▸ Aim of the task: Print the entries exactly as they appear, and omit any images.
==================================================
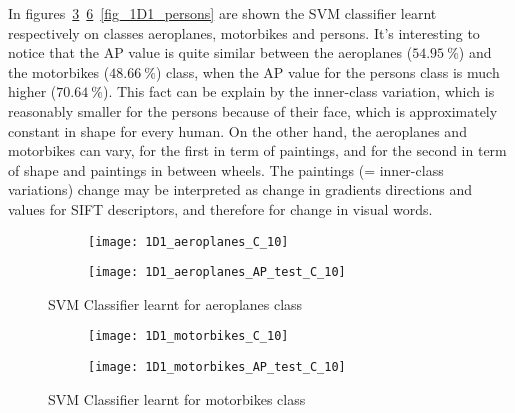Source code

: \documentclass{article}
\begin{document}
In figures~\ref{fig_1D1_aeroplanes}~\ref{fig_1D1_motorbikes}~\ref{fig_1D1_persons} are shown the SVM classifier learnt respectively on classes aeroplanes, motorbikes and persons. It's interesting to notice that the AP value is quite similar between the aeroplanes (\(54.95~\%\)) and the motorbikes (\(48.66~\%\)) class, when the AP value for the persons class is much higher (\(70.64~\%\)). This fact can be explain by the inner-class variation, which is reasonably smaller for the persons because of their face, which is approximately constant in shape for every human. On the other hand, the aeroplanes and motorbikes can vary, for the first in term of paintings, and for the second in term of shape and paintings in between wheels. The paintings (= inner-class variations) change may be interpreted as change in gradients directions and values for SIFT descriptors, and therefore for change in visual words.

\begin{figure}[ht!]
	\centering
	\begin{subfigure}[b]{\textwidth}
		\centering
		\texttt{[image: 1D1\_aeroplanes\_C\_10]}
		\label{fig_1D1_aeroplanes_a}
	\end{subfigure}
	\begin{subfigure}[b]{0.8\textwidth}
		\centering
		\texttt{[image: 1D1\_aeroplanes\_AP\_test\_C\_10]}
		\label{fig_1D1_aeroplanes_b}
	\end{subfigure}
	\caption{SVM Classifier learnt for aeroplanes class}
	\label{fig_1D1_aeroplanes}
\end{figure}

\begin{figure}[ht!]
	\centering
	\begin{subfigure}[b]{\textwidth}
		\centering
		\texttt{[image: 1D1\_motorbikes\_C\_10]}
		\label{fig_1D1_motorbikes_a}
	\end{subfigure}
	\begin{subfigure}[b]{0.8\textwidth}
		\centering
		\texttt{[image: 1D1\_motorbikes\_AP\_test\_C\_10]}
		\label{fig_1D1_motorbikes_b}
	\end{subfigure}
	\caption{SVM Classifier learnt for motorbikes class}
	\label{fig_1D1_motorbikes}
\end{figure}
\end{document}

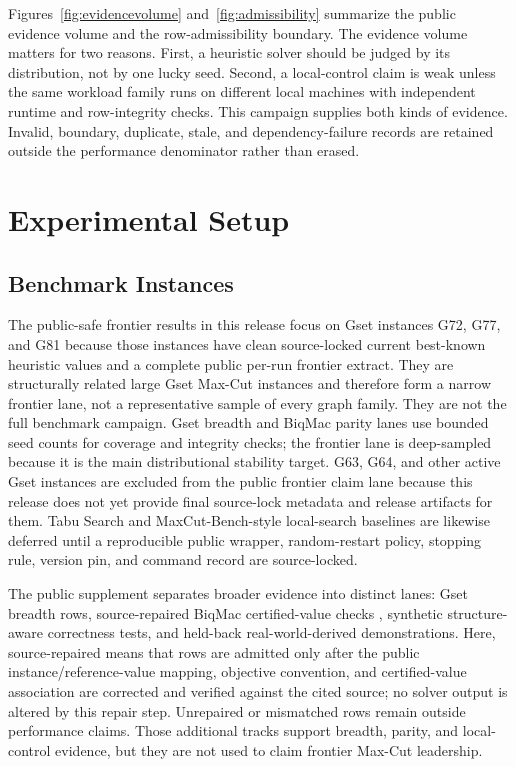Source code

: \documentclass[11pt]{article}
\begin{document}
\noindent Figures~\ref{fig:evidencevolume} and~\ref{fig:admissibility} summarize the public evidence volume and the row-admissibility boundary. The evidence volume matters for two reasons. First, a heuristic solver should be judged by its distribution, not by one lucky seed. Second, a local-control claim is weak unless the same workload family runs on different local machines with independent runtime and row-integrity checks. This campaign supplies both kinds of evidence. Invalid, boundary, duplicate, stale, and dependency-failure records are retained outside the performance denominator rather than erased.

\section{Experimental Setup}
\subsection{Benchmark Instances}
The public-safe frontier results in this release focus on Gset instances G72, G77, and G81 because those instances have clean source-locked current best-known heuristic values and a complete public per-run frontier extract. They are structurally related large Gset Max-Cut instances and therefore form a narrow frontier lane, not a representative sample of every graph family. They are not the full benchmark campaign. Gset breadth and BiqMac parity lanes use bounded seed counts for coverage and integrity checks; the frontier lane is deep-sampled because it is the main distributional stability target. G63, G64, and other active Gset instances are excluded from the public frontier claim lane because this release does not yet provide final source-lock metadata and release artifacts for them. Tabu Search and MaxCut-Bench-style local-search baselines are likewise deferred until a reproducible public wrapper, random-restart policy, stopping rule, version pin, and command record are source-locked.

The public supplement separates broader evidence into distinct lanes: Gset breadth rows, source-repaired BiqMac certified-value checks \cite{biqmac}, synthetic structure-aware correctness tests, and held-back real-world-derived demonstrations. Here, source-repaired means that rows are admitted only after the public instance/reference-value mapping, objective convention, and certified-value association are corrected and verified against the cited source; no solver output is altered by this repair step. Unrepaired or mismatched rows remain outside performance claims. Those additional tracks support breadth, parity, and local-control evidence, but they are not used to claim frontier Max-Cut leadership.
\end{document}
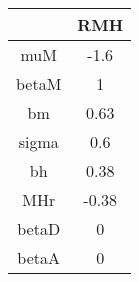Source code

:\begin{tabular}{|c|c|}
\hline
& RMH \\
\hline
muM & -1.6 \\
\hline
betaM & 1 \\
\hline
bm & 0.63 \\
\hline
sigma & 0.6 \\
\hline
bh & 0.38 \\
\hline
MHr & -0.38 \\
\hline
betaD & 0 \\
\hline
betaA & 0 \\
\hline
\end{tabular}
==================================================
▸ Output for this exercise:
Source code

: \documentclass{article}
\begin{document}
In figures~\ref{fig_1D1_aeroplanes}~\ref{fig_1D1_motorbikes}~\ref{fig_1D1_persons} are shown the SVM classifier learnt respectively on classes aeroplanes, motorbikes and persons. It's interesting to notice that the AP value is quite similar between the aeroplanes (\(54.95~\%\)) and the motorbikes (\(48.66~\%\)) class, when the AP value for the persons class is much higher (\(70.64~\%\)). This fact can be explain by the inner-class variation, which is reasonably smaller for the persons because of their face, which is approximately constant in shape for every human. On the other hand, the aeroplanes and motorbikes can vary, for the first in term of paintings, and for the second in term of shape and paintings in between wheels. The paintings (= inner-class variations) change may be interpreted as change in gradients directions and values for SIFT descriptors, and therefore for change in visual words.

\begin{figure}[ht!]
	\centering
	\begin{subfigure}[b]{\textwidth}
		\centering
		\texttt{[image: 1D1\_aeroplanes\_C\_10]}
		\label{fig_1D1_aeroplanes_a}
	\end{subfigure}
	\begin{subfigure}[b]{0.8\textwidth}
		\centering
		\texttt{[image: 1D1\_aeroplanes\_AP\_test\_C\_10]}
		\label{fig_1D1_aeroplanes_b}
	\end{subfigure}
	\caption{SVM Classifier learnt for aeroplanes class}
	\label{fig_1D1_aeroplanes}
\end{figure}

\begin{figure}[ht!]
	\centering
	\begin{subfigure}[b]{\textwidth}
		\centering
		\texttt{[image: 1D1\_motorbikes\_C\_10]}
		\label{fig_1D1_motorbikes_a}
	\end{subfigure}
	\begin{subfigure}[b]{0.8\textwidth}
		\centering
		\texttt{[image: 1D1\_motorbikes\_AP\_test\_C\_10]}
		\label{fig_1D1_motorbikes_b}
	\end{subfigure}
	\caption{SVM Classifier learnt for motorbikes class}
	\label{fig_1D1_motorbikes}
\end{figure}
\end{document}

Source code

: \documentclass[11pt]{article}
\begin{document}
\noindent Figures~\ref{fig:evidencevolume} and~\ref{fig:admissibility} summarize the public evidence volume and the row-admissibility boundary. The evidence volume matters for two reasons. First, a heuristic solver should be judged by its distribution, not by one lucky seed. Second, a local-control claim is weak unless the same workload family runs on different local machines with independent runtime and row-integrity checks. This campaign supplies both kinds of evidence. Invalid, boundary, duplicate, stale, and dependency-failure records are retained outside the performance denominator rather than erased.

\section{Experimental Setup}
\subsection{Benchmark Instances}
The public-safe frontier results in this release focus on Gset instances G72, G77, and G81 because those instances have clean source-locked current best-known heuristic values and a complete public per-run frontier extract. They are structurally related large Gset Max-Cut instances and therefore form a narrow frontier lane, not a representative sample of every graph family. They are not the full benchmark campaign. Gset breadth and BiqMac parity lanes use bounded seed counts for coverage and integrity checks; the frontier lane is deep-sampled because it is the main distributional stability target. G63, G64, and other active Gset instances are excluded from the public frontier claim lane because this release does not yet provide final source-lock metadata and release artifacts for them. Tabu Search and MaxCut-Bench-style local-search baselines are likewise deferred until a reproducible public wrapper, random-restart policy, stopping rule, version pin, and command record are source-locked.

The public supplement separates broader evidence into distinct lanes: Gset breadth rows, source-repaired BiqMac certified-value checks \cite{biqmac}, synthetic structure-aware correctness tests, and held-back real-world-derived demonstrations. Here, source-repaired means that rows are admitted only after the public instance/reference-value mapping, objective convention, and certified-value association are corrected and verified against the cited source; no solver output is altered by this repair step. Unrepaired or mismatched rows remain outside performance claims. Those additional tracks support breadth, parity, and local-control evidence, but they are not used to claim frontier Max-Cut leadership.
\end{document}
Source code

:\begin{tabular}{|c|c|}
\hline
& RMH \\
\hline
muM & -1.6 \\
\hline
betaM & 1 \\
\hline
bm & 0.63 \\
\hline
sigma & 0.6 \\
\hline
bh & 0.38 \\
\hline
MHr & -0.38 \\
\hline
betaD & 0 \\
\hline
betaA & 0 \\
\hline
\end{tabular}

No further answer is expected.